* Provided data:
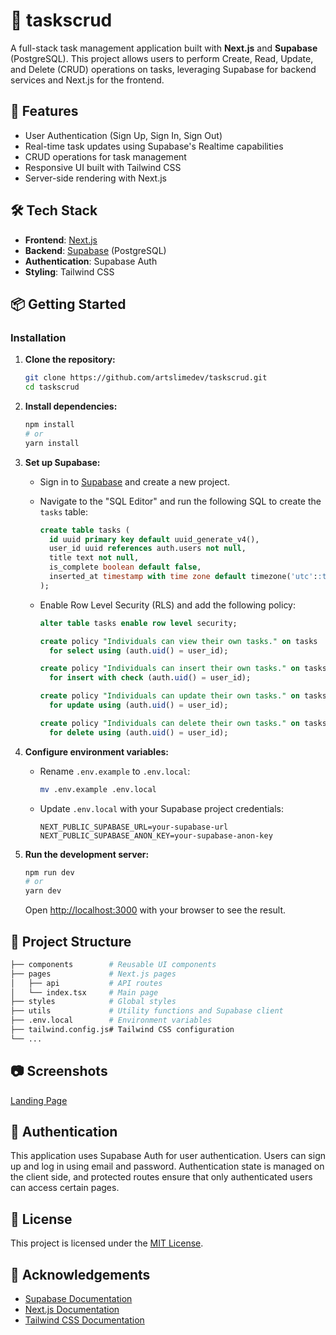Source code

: # 📝 taskscrud

A full-stack task management application built with **Next.js** and **Supabase** (PostgreSQL). This project allows users to perform Create, Read, Update, and Delete (CRUD) operations on tasks, leveraging Supabase for backend services and Next.js for the frontend.

## 🚀 Features

- User Authentication (Sign Up, Sign In, Sign Out)
- Real-time task updates using Supabase's Realtime capabilities
- CRUD operations for task management
- Responsive UI built with Tailwind CSS
- Server-side rendering with Next.js

## 🛠️ Tech Stack

- **Frontend**: [Next.js](https://nextjs.org/)
- **Backend**: [Supabase](https://supabase.com/) (PostgreSQL)
- **Authentication**: Supabase Auth
- **Styling**: Tailwind CSS

## 📦 Getting Started

### Installation

1. **Clone the repository:**

   ```bash
   git clone https://github.com/artslimedev/taskscrud.git
   cd taskscrud
   ```

2. **Install dependencies:**

   ```bash
   npm install
   # or
   yarn install
   ```

3. **Set up Supabase:**

   - Sign in to [Supabase](https://supabase.com/) and create a new project.
   - Navigate to the "SQL Editor" and run the following SQL to create the `tasks` table:

     ```sql
     create table tasks (
       id uuid primary key default uuid_generate_v4(),
       user_id uuid references auth.users not null,
       title text not null,
       is_complete boolean default false,
       inserted_at timestamp with time zone default timezone('utc'::text, now()) not null
     );
     ```

   - Enable Row Level Security (RLS) and add the following policy:

     ```sql
     alter table tasks enable row level security;

     create policy "Individuals can view their own tasks." on tasks
       for select using (auth.uid() = user_id);

     create policy "Individuals can insert their own tasks." on tasks
       for insert with check (auth.uid() = user_id);

     create policy "Individuals can update their own tasks." on tasks
       for update using (auth.uid() = user_id);

     create policy "Individuals can delete their own tasks." on tasks
       for delete using (auth.uid() = user_id);
     ```

4. **Configure environment variables:**

   - Rename `.env.example` to `.env.local`:

     ```bash
     mv .env.example .env.local
     ```

   - Update `.env.local` with your Supabase project credentials:

     ```env
     NEXT_PUBLIC_SUPABASE_URL=your-supabase-url
     NEXT_PUBLIC_SUPABASE_ANON_KEY=your-supabase-anon-key
     ```

5. **Run the development server:**

   ```bash
   npm run dev
   # or
   yarn dev
   ```

   Open [http://localhost:3000](http://localhost:3000) with your browser to see the result.

## 📁 Project Structure

```bash
├── components        # Reusable UI components
├── pages             # Next.js pages
│   ├── api           # API routes
│   └── index.tsx     # Main page
├── styles            # Global styles
├── utils             # Utility functions and Supabase client
├── .env.local        # Environment variables
├── tailwind.config.js# Tailwind CSS configuration
└── ...
```

## 📷 Screenshots

[Landing Page](<public/Landing Page.png>)

## 🔐 Authentication

This application uses Supabase Auth for user authentication. Users can sign up and log in using email and password. Authentication state is managed on the client side, and protected routes ensure that only authenticated users can access certain pages.

## 📄 License

This project is licensed under the [MIT License](LICENSE).

## 🙌 Acknowledgements

- [Supabase Documentation](https://supabase.com/docs)
- [Next.js Documentation](https://nextjs.org/docs)
- [Tailwind CSS Documentation](https://tailwindcss.com/docs)
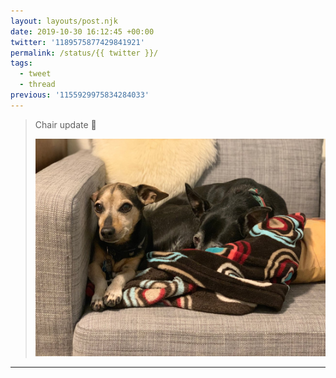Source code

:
 ```yaml
---
layout: layouts/post.njk
date: 2019-10-30 16:12:45 +00:00
twitter: '1189575877429841921'
permalink: /status/{{ twitter }}/
tags: 
  - tweet
  - thread
previous: '1155929975834284033'
---
```


> Chair update 🤗 
> 
> ![Two pups cuddled on an armchair.](/img/1189575877429841921-EII48ocUcAEc9gX.jpg)

---
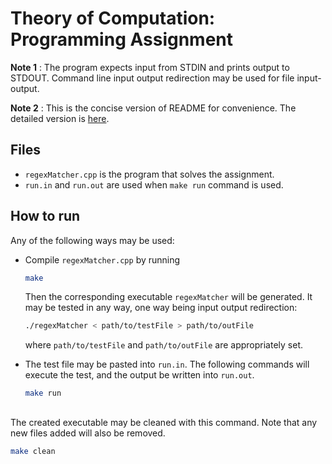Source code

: # Theory of Computation: Programming Assignment
**Note 1** : The program expects input from STDIN and prints output to STDOUT. Command line input output redirection may be used for file input-output.

**Note 2** : This is the concise version of README for convenience. The detailed version is [here](.Detailed_readme.md).
## Files
- `regexMatcher.cpp` is the program that solves the assignment.
- `run.in` and `run.out` are used when `make run` command is used. 

## How to run
Any of the following ways may be used:
- Compile `regexMatcher.cpp` by running 
    ```bash
    make
    ```
    Then the corresponding executable `regexMatcher` will be generated. It may be tested in any way, one way being input output redirection:
    ```bash
    ./regexMatcher < path/to/testFile > path/to/outFile
    ```
    where `path/to/testFile` and `path/to/outFile` are appropriately set.

- The test file may be pasted into `run.in`. The following commands will execute the test, and the output be written into `run.out`.

    ```bash
    make run
    ```

##
The created executable may be cleaned with this command. Note that any new files added will also be removed.
```bash
make clean
```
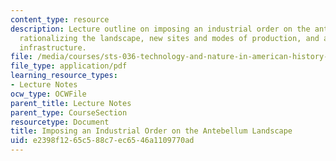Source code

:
 ```yaml
---
content_type: resource
description: Lecture outline on imposing an industrial order on the antebellum landscape,
  rationalizing the landscape, new sites and modes of production, and a new transportation
  infrastructure.
file: /media/courses/sts-036-technology-and-nature-in-american-history-spring-2008/e2398f1265c588c7ec6546a1109770ad_wk4_outline.pdf
file_type: application/pdf
learning_resource_types:
- Lecture Notes
ocw_type: OCWFile
parent_title: Lecture Notes
parent_type: CourseSection
resourcetype: Document
title: Imposing an Industrial Order on the Antebellum Landscape
uid: e2398f12-65c5-88c7-ec65-46a1109770ad
---
```

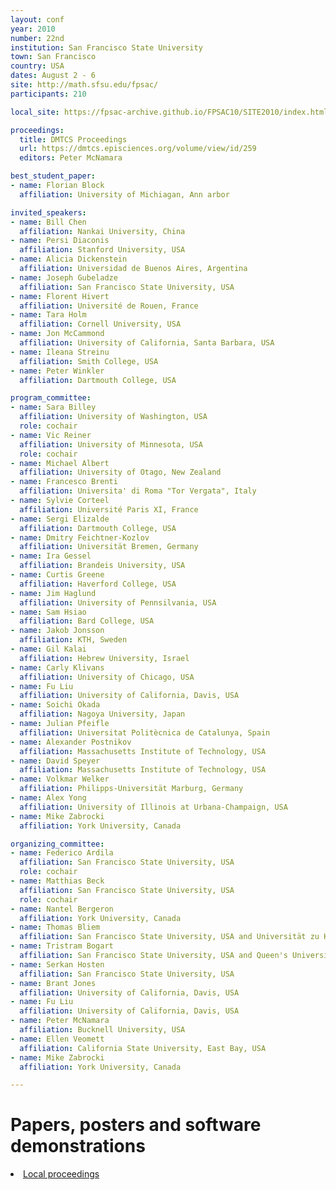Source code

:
 ```yaml
---
layout: conf
year: 2010
number: 22nd
institution: San Francisco State University
town: San Francisco
country: USA
dates: August 2 - 6
site: http://math.sfsu.edu/fpsac/
participants: 210

local_site: https://fpsac-archive.github.io/FPSAC10/SITE2010/index.html

proceedings:
  title: DMTCS Proceedings
  url: https://dmtcs.episciences.org/volume/view/id/259
  editors: Peter McNamara

best_student_paper:
- name: Florian Block
  affiliation: University of Michiagan, Ann arbor

invited_speakers:
- name: Bill Chen
  affiliation: Nankai University, China
- name: Persi Diaconis
  affiliation: Stanford University, USA
- name: Alicia Dickenstein
  affiliation: Universidad de Buenos Aires, Argentina
- name: Joseph Gubeladze
  affiliation: San Francisco State University, USA
- name: Florent Hivert
  affiliation: Université de Rouen, France
- name: Tara Holm
  affiliation: Cornell University, USA
- name: Jon McCammond
  affiliation: University of California, Santa Barbara, USA
- name: Ileana Streinu
  affiliation: Smith College, USA
- name: Peter Winkler
  affiliation: Dartmouth College, USA

program_committee:
- name: Sara Billey
  affiliation: University of Washington, USA
  role: cochair
- name: Vic Reiner
  affiliation: University of Minnesota, USA
  role: cochair
- name: Michael Albert
  affiliation: University of Otago, New Zealand
- name: Francesco Brenti
  affiliation: Universita' di Roma "Tor Vergata", Italy
- name: Sylvie Corteel
  affiliation: Université Paris XI, France
- name: Sergi Elizalde
  affiliation: Dartmouth College, USA
- name: Dmitry Feichtner-Kozlov
  affiliation: Universität Bremen, Germany
- name: Ira Gessel
  affiliation: Brandeis University, USA
- name: Curtis Greene
  affiliation: Haverford College, USA
- name: Jim Haglund
  affiliation: University of Pennsilvania, USA
- name: Sam Hsiao
  affiliation: Bard College, USA
- name: Jakob Jonsson
  affiliation: KTH, Sweden
- name: Gil Kalai
  affiliation: Hebrew University, Israel
- name: Carly Klivans
  affiliation: University of Chicago, USA
- name: Fu Liu
  affiliation: University of California, Davis, USA
- name: Soichi Okada
  affiliation: Nagoya University, Japan
- name: Julian Pfeifle
  affiliation: Universitat Politècnica de Catalunya, Spain
- name: Alexander Postnikov
  affiliation: Massachusetts Institute of Technology, USA
- name: David Speyer
  affiliation: Massachusetts Institute of Technology, USA
- name: Volkmar Welker
  affiliation: Philipps-Universität Marburg, Germany
- name: Alex Yong
  affiliation: University of Illinois at Urbana-Champaign, USA
- name: Mike Zabrocki
  affiliation: York University, Canada

organizing_committee:
- name: Federico Ardila
  affiliation: San Francisco State University, USA
  role: cochair
- name: Matthias Beck
  affiliation: San Francisco State University, USA
  role: cochair
- name: Nantel Bergeron
  affiliation: York University, Canada
- name: Thomas Bliem
  affiliation: San Francisco State University, USA and Universität zu Köln, Germany
- name: Tristram Bogart
  affiliation: San Francisco State University, USA and Queen's University, Canada
- name: Serkan Hosten
  affiliation: San Francisco State University, USA
- name: Brant Jones
  affiliation: University of California, Davis, USA
- name: Fu Liu
  affiliation: University of California, Davis, USA
- name: Peter McNamara
  affiliation: Bucknell University, USA
- name: Ellen Veomett
  affiliation: California State University, East Bay, USA
- name: Mike Zabrocki
  affiliation: York University, Canada

---
```


# Papers, posters and software demonstrations

<li><A HREF="https://fpsac-archive.github.io/FPSAC10/local_proceedings.pdf">Local proceedings</A>

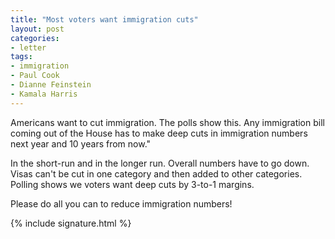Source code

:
 ```yaml
---
title: "Most voters want immigration cuts"
layout: post
categories:
- letter
tags:
- immigration
- Paul Cook
- Dianne Feinstein
- Kamala Harris
---
```


Americans want to cut immigration. The polls show this. Any immigration bill coming out of the House has to make deep cuts in immigration numbers next year and 10 years from now."

In the short-run and in the longer run. Overall numbers have to go down. Visas can't be cut in one category and then added to other categories. Polling shows we voters want deep cuts by 3-to-1 margins.

Please do all you can to reduce immigration numbers!

{% include signature.html %}
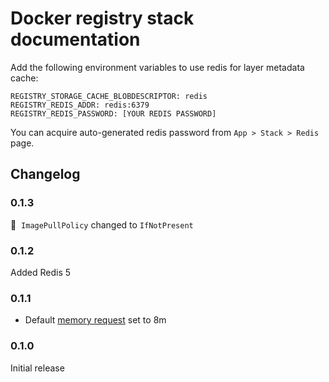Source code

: # Docker registry stack documentation

Add the following environment variables to use redis for layer metadata cache:
```
REGISTRY_STORAGE_CACHE_BLOBDESCRIPTOR: redis
REGISTRY_REDIS_ADDR: redis:6379
REGISTRY_REDIS_PASSWORD: [YOUR REDIS PASSWORD]
```

You can acquire auto-generated redis password from `App > Stack > Redis` page.

## Changelog

### 0.1.3

🦴&nbsp; `ImagePullPolicy` changed to `IfNotPresent`

### 0.1.2

Added Redis 5

### 0.1.1

* Default [memory request](../config.md#resources) set to 8m

### 0.1.0

Initial release

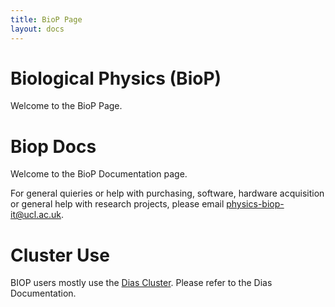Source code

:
 ```yaml
---
title: BioP Page
layout: docs
---
```


# Biological Physics (BioP)

Welcome to the BioP Page.

# Biop Docs

Welcome to the BioP Documentation page. 

For general quieries or help with purchasing, software, hardware acquisition or general help with research projects, please email [physics-biop-it@ucl.ac.uk](mailto:physics-biop-it@ucl.ac.uk). 

# Cluster Use
BIOP users mostly use the [Dias Cluster](clusters/dias.md). Please refer to the Dias Documentation.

* Exercise: Using the entries above, reproduce word for word only the lines from the one that contains "- [Next.js Documentation](https://nextjs.org/docs)" to the one that contains "Any of the following", both ends included, and drop every picture.

* Completed task:
- [Next.js Documentation](https://nextjs.org/docs)
- [Tailwind CSS Documentation](https://tailwindcss.com/docs)
Source code

:
 ```yaml
---
layout: layouts/post.njk
date: 2019-10-30 16:12:45 +00:00
twitter: '1189575877429841921'
permalink: /status/{{ twitter }}/
tags: 
  - tweet
  - thread
previous: '1155929975834284033'
---
```


> Chair update 🤗 
> 
> ![Two pups cuddled on an armchair.](/img/1189575877429841921-EII48ocUcAEc9gX.jpg)

---
Source code

: # Theory of Computation: Programming Assignment
**Note 1** : The program expects input from STDIN and prints output to STDOUT. Command line input output redirection may be used for file input-output.

**Note 2** : This is the concise version of README for convenience. The detailed version is [here](.Detailed_readme.md).
## Files
- `regexMatcher.cpp` is the program that solves the assignment.
- `run.in` and `run.out` are used when `make run` command is used. 

## How to run
Any of the following ways may be used:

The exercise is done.